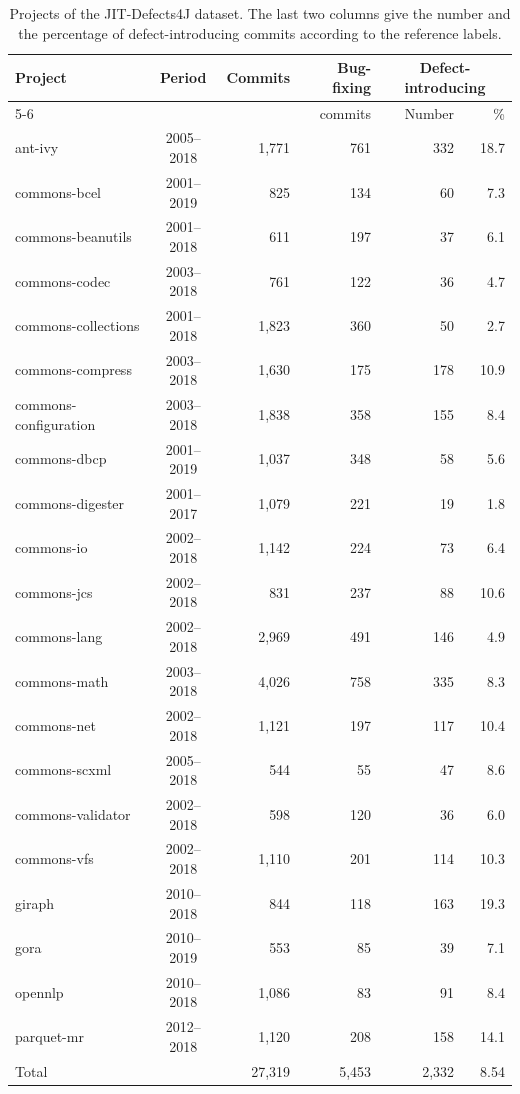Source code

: \documentclass[12pt,a4paper,oneside]{report}
\begin{document}
\begin{table}[htbp]
\centering\small
\caption{Projects of the JIT-Defects4J dataset. The last two columns give the
number and the percentage of defect-introducing commits according to the
reference labels.}
\label{tab:projects}
\begin{tabular}{@{}lcrrrr@{}}
\toprule
Project & Period & Commits & Bug-fixing & \multicolumn{2}{c}{Defect-introducing} \\
\cmidrule(l){5-6}
 & & & commits & Number & \% \\
\midrule
ant-ivy & 2005--2018 & 1,771 & 761 & 332 & 18.7 \\
commons-bcel & 2001--2019 & 825 & 134 & 60 & 7.3 \\
commons-beanutils & 2001--2018 & 611 & 197 & 37 & 6.1 \\
commons-codec & 2003--2018 & 761 & 122 & 36 & 4.7 \\
commons-collections & 2001--2018 & 1,823 & 360 & 50 & 2.7 \\
commons-compress & 2003--2018 & 1,630 & 175 & 178 & 10.9 \\
commons-configuration & 2003--2018 & 1,838 & 358 & 155 & 8.4 \\
commons-dbcp & 2001--2019 & 1,037 & 348 & 58 & 5.6 \\
commons-digester & 2001--2017 & 1,079 & 221 & 19 & 1.8 \\
commons-io & 2002--2018 & 1,142 & 224 & 73 & 6.4 \\
commons-jcs & 2002--2018 & 831 & 237 & 88 & 10.6 \\
commons-lang & 2002--2018 & 2,969 & 491 & 146 & 4.9 \\
commons-math & 2003--2018 & 4,026 & 758 & 335 & 8.3 \\
commons-net & 2002--2018 & 1,121 & 197 & 117 & 10.4 \\
commons-scxml & 2005--2018 & 544 & 55 & 47 & 8.6 \\
commons-validator & 2002--2018 & 598 & 120 & 36 & 6.0 \\
commons-vfs & 2002--2018 & 1,110 & 201 & 114 & 10.3 \\
giraph & 2010--2018 & 844 & 118 & 163 & 19.3 \\
gora & 2010--2019 & 553 & 85 & 39 & 7.1 \\
opennlp & 2010--2018 & 1,086 & 83 & 91 & 8.4 \\
parquet-mr & 2012--2018 & 1,120 & 208 & 158 & 14.1 \\
\midrule
Total & & 27,319 & 5,453 & 2,332 & 8.54 \\
\bottomrule
\end{tabular}
\end{table}
\end{document}
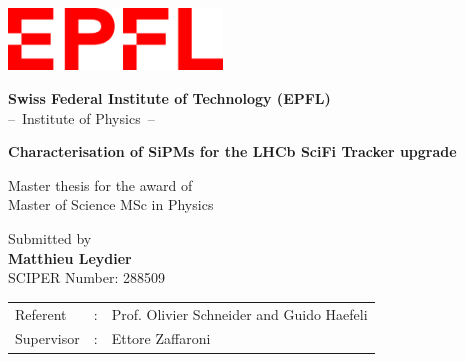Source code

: \thispagestyle{empty}
\begin{titlepage}

  \condTWOSIDE{\changetext{}{19mm}{}{19mm}{}}

  \vspace{1cm}
  \begin{center}
    \includegraphics[width=5.7cm]{gfx/logoep.png} \\ 
  \end{center}

  \begin{center}
    \vspace{0.1cm}
    \huge \textbf{Swiss Federal Institute of Technology (EPFL)}\\
    \vspace{0.4cm}
    \LARGE --~Institute of Physics~--
  \end{center}

  \vfill
  \vfill

  \begin{center}
    \LARGE \textbf{Characterisation of SiPMs for the LHCb SciFi Tracker upgrade}
  \end{center} 

  \vfill
  \vfill

  \begin{center}
    \Large Master thesis for the award of \\
    \vspace{0.3cm}
    \Large Master of Science MSc in Physics
  \end{center}

  \vfill

  \begin{center}
    \Large Submitted by\\
    \vspace{0.3cm}
    \Large \textbf{Matthieu Leydier}\\
    \vspace{0.3cm}
    \normalsize SCIPER Number: 288509
  \end{center}

  \vfill
  \vfill

  \begin{center}
    \begin{tabular}{lll}
      Referent    & : & Prof. Olivier Schneider and Guido Haefeli \\
      Supervisor & : & Ettore Zaffaroni  
    \end{tabular}
  \end{center} 

  \condTWOSIDE{\changetext{}{-19mm}{}{-19mm}{}}

\end{titlepage}
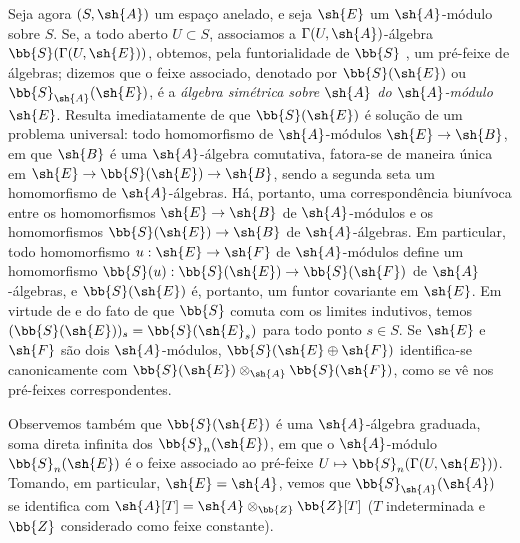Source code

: \documentclass[oneside,10pt]{amsart}
\makeatletter
\newcommand{\ega@arrow}[2]{\mathchoice{#1}{#2}{#2}{#2}}
\let\ega@shortmapsto\mapsto
\renewcommand{\to}{\ega@arrow{\longrightarrow}{\rightarrow}}
\renewcommand{\mapsto}{\ega@arrow{\longmapsto}{\ega@shortmapsto}}
\newcommand{\oldpage}[2][]{\marginnote{\normalfont\footnotesize\textbf{#1}~|~#2}\ignorespaces}
\let\EGAOriginalLabel\label
\renewcommand{\label}[1]{\phantomsection\EGAOriginalLabel{#1}}
\makeatother
\begin{document}
\begin{env}[1.7.4]
\label{II.1.7.4}
Seja agora $(S,\sh{A})$ um espaço anelado, e seja $\sh{E}$ um $\sh{A}$-módulo sobre $S$.
Se, a todo aberto $U\subset S$, associamos a $\Gamma(U,\sh{A})$-álgebra $\bb{S}(\Gamma(U,\sh{E}))$, obtemos, pela funtorialidade de $\bb{S}$ , um pré-feixe de álgebras; dizemos que o feixe associado, denotado por $\bb{S}(\sh{E})$ ou $\bb{S}_\sh{A}(\sh{E})$, é a \emph{álgebra simétrica sobre $\sh{A}$ do $\sh{A}$-módulo $\sh{E}$}.
Resulta imediatamente de  que $\bb{S}(\sh{E})$ é solução de um problema universal: todo homomorfismo de $\sh{A}$-módulos $\sh{E}\to\sh{B}$, em que $\sh{B}$ é uma $\sh{A}$-álgebra comutativa, fatora-se de maneira única em $\sh{E}\to\bb{S}(\sh{E})\to\sh{B}$, sendo a segunda seta um homomorfismo de $\sh{A}$-álgebras.
Há, portanto, uma correspondência biunívoca entre os homomorfismos $\sh{E}\to\sh{B}$ de $\sh{A}$-módulos e os homomorfismos $\bb{S}(\sh{E})\to\sh{B}$ de $\sh{A}$-álgebras.
Em particular, todo homomorfismo $u:\sh{E}\to\sh{F}$ de $\sh{A}$-módulos define um homomorfismo $\bb{S}(u):\bb{S}(\sh{E})\to\bb{S}(\sh{F})$ de $\sh{A}$-álgebras, e $\bb{S}(\sh{E})$ é, portanto, um funtor covariante em $\sh{E}$.
\oldpage[II]{16}
Em virtude de  e do fato de que $\bb{S}$ comuta com os limites indutivos, temos $(\bb{S}(\sh{E}))_s=\bb{S}(\sh{E}_s)$ para todo ponto $s\in S$.
Se $\sh{E}$ e $\sh{F}$ são dois $\sh{A}$-módulos, $\bb{S}(\sh{E}\oplus\sh{F})$ identifica-se canonicamente com $\bb{S}(\sh{E})\otimes_\sh{A}\bb{S}(\sh{F})$, como se vê nos pré-feixes correspondentes.

Observemos também que $\bb{S}(\sh{E})$ é uma $\sh{A}$-álgebra graduada, soma direta infinita dos $\bb{S}_n(\sh{E})$, em que o $\sh{A}$-módulo $\bb{S}_n(\sh{E})$ é o feixe associado ao pré-feixe $U\mapsto\bb{S}_n(\Gamma(U,\sh{E}))$.
Tomando, em particular, $\sh{E}=\sh{A}$, vemos que $\bb{S}_\sh{A}(\sh{A})$ se identifica com $\sh{A}[T]=\sh{A}\otimes_\bb{Z}\bb{Z}[T]$ ($T$ indeterminada e $\bb{Z}$ considerado como feixe constante).
\end{env}
\end{document}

__EXERCISE DESCRIPTION__:
Copy the records exactly. Skip the pictures.

__RESPONSE AREA__:
Source code

: \documentclass[12pt,a4paper,oneside]{report}
\begin{document}
\begin{table}[htbp]
\centering\small
\caption{Projects of the JIT-Defects4J dataset. The last two columns give the
number and the percentage of defect-introducing commits according to the
reference labels.}
\label{tab:projects}
\begin{tabular}{@{}lcrrrr@{}}
\toprule
Project & Period & Commits & Bug-fixing & \multicolumn{2}{c}{Defect-introducing} \\
\cmidrule(l){5-6}
 & & & commits & Number & \% \\
\midrule
ant-ivy & 2005--2018 & 1,771 & 761 & 332 & 18.7 \\
commons-bcel & 2001--2019 & 825 & 134 & 60 & 7.3 \\
commons-beanutils & 2001--2018 & 611 & 197 & 37 & 6.1 \\
commons-codec & 2003--2018 & 761 & 122 & 36 & 4.7 \\
commons-collections & 2001--2018 & 1,823 & 360 & 50 & 2.7 \\
commons-compress & 2003--2018 & 1,630 & 175 & 178 & 10.9 \\
commons-configuration & 2003--2018 & 1,838 & 358 & 155 & 8.4 \\
commons-dbcp & 2001--2019 & 1,037 & 348 & 58 & 5.6 \\
commons-digester & 2001--2017 & 1,079 & 221 & 19 & 1.8 \\
commons-io & 2002--2018 & 1,142 & 224 & 73 & 6.4 \\
commons-jcs & 2002--2018 & 831 & 237 & 88 & 10.6 \\
commons-lang & 2002--2018 & 2,969 & 491 & 146 & 4.9 \\
commons-math & 2003--2018 & 4,026 & 758 & 335 & 8.3 \\
commons-net & 2002--2018 & 1,121 & 197 & 117 & 10.4 \\
commons-scxml & 2005--2018 & 544 & 55 & 47 & 8.6 \\
commons-validator & 2002--2018 & 598 & 120 & 36 & 6.0 \\
commons-vfs & 2002--2018 & 1,110 & 201 & 114 & 10.3 \\
giraph & 2010--2018 & 844 & 118 & 163 & 19.3 \\
gora & 2010--2019 & 553 & 85 & 39 & 7.1 \\
opennlp & 2010--2018 & 1,086 & 83 & 91 & 8.4 \\
parquet-mr & 2012--2018 & 1,120 & 208 & 158 & 14.1 \\
\midrule
Total & & 27,319 & 5,453 & 2,332 & 8.54 \\
\bottomrule
\end{tabular}
\end{table}
\end{document}
Source code

: \thispagestyle{empty}
\begin{titlepage}

  \condTWOSIDE{\changetext{}{19mm}{}{19mm}{}}

  \vspace{1cm}
  \begin{center}
    \includegraphics[width=5.7cm]{gfx/logoep.png} \\ 
  \end{center}

  \begin{center}
    \vspace{0.1cm}
    \huge \textbf{Swiss Federal Institute of Technology (EPFL)}\\
    \vspace{0.4cm}
    \LARGE --~Institute of Physics~--
  \end{center}

  \vfill
  \vfill

  \begin{center}
    \LARGE \textbf{Characterisation of SiPMs for the LHCb SciFi Tracker upgrade}
  \end{center} 

  \vfill
  \vfill

  \begin{center}
    \Large Master thesis for the award of \\
    \vspace{0.3cm}
    \Large Master of Science MSc in Physics
  \end{center}

  \vfill

  \begin{center}
    \Large Submitted by\\
    \vspace{0.3cm}
    \Large \textbf{Matthieu Leydier}\\
    \vspace{0.3cm}
    \normalsize SCIPER Number: 288509
  \end{center}

  \vfill
  \vfill

  \begin{center}
    \begin{tabular}{lll}
      Referent    & : & Prof. Olivier Schneider and Guido Haefeli \\
      Supervisor & : & Ettore Zaffaroni  
    \end{tabular}
  \end{center} 

  \condTWOSIDE{\changetext{}{-19mm}{}{-19mm}{}}

\end{titlepage}
Source code

: \documentclass[oneside,10pt]{amsart}
\makeatletter
\newcommand{\ega@arrow}[2]{\mathchoice{#1}{#2}{#2}{#2}}
\let\ega@shortmapsto\mapsto
\renewcommand{\to}{\ega@arrow{\longrightarrow}{\rightarrow}}
\renewcommand{\mapsto}{\ega@arrow{\longmapsto}{\ega@shortmapsto}}
\newcommand{\oldpage}[2][]{\marginnote{\normalfont\footnotesize\textbf{#1}~|~#2}\ignorespaces}
\let\EGAOriginalLabel\label
\renewcommand{\label}[1]{\phantomsection\EGAOriginalLabel{#1}}
\makeatother
\begin{document}
\begin{env}[1.7.4]
\label{II.1.7.4}
Seja agora $(S,\sh{A})$ um espaço anelado, e seja $\sh{E}$ um $\sh{A}$-módulo sobre $S$.
Se, a todo aberto $U\subset S$, associamos a $\Gamma(U,\sh{A})$-álgebra $\bb{S}(\Gamma(U,\sh{E}))$, obtemos, pela funtorialidade de $\bb{S}$ , um pré-feixe de álgebras; dizemos que o feixe associado, denotado por $\bb{S}(\sh{E})$ ou $\bb{S}_\sh{A}(\sh{E})$, é a \emph{álgebra simétrica sobre $\sh{A}$ do $\sh{A}$-módulo $\sh{E}$}.
Resulta imediatamente de  que $\bb{S}(\sh{E})$ é solução de um problema universal: todo homomorfismo de $\sh{A}$-módulos $\sh{E}\to\sh{B}$, em que $\sh{B}$ é uma $\sh{A}$-álgebra comutativa, fatora-se de maneira única em $\sh{E}\to\bb{S}(\sh{E})\to\sh{B}$, sendo a segunda seta um homomorfismo de $\sh{A}$-álgebras.
Há, portanto, uma correspondência biunívoca entre os homomorfismos $\sh{E}\to\sh{B}$ de $\sh{A}$-módulos e os homomorfismos $\bb{S}(\sh{E})\to\sh{B}$ de $\sh{A}$-álgebras.
Em particular, todo homomorfismo $u:\sh{E}\to\sh{F}$ de $\sh{A}$-módulos define um homomorfismo $\bb{S}(u):\bb{S}(\sh{E})\to\bb{S}(\sh{F})$ de $\sh{A}$-álgebras, e $\bb{S}(\sh{E})$ é, portanto, um funtor covariante em $\sh{E}$.
\oldpage[II]{16}
Em virtude de  e do fato de que $\bb{S}$ comuta com os limites indutivos, temos $(\bb{S}(\sh{E}))_s=\bb{S}(\sh{E}_s)$ para todo ponto $s\in S$.
Se $\sh{E}$ e $\sh{F}$ são dois $\sh{A}$-módulos, $\bb{S}(\sh{E}\oplus\sh{F})$ identifica-se canonicamente com $\bb{S}(\sh{E})\otimes_\sh{A}\bb{S}(\sh{F})$, como se vê nos pré-feixes correspondentes.

Observemos também que $\bb{S}(\sh{E})$ é uma $\sh{A}$-álgebra graduada, soma direta infinita dos $\bb{S}_n(\sh{E})$, em que o $\sh{A}$-módulo $\bb{S}_n(\sh{E})$ é o feixe associado ao pré-feixe $U\mapsto\bb{S}_n(\Gamma(U,\sh{E}))$.
Tomando, em particular, $\sh{E}=\sh{A}$, vemos que $\bb{S}_\sh{A}(\sh{A})$ se identifica com $\sh{A}[T]=\sh{A}\otimes_\bb{Z}\bb{Z}[T]$ ($T$ indeterminada e $\bb{Z}$ considerado como feixe constante).
\end{env}
\end{document}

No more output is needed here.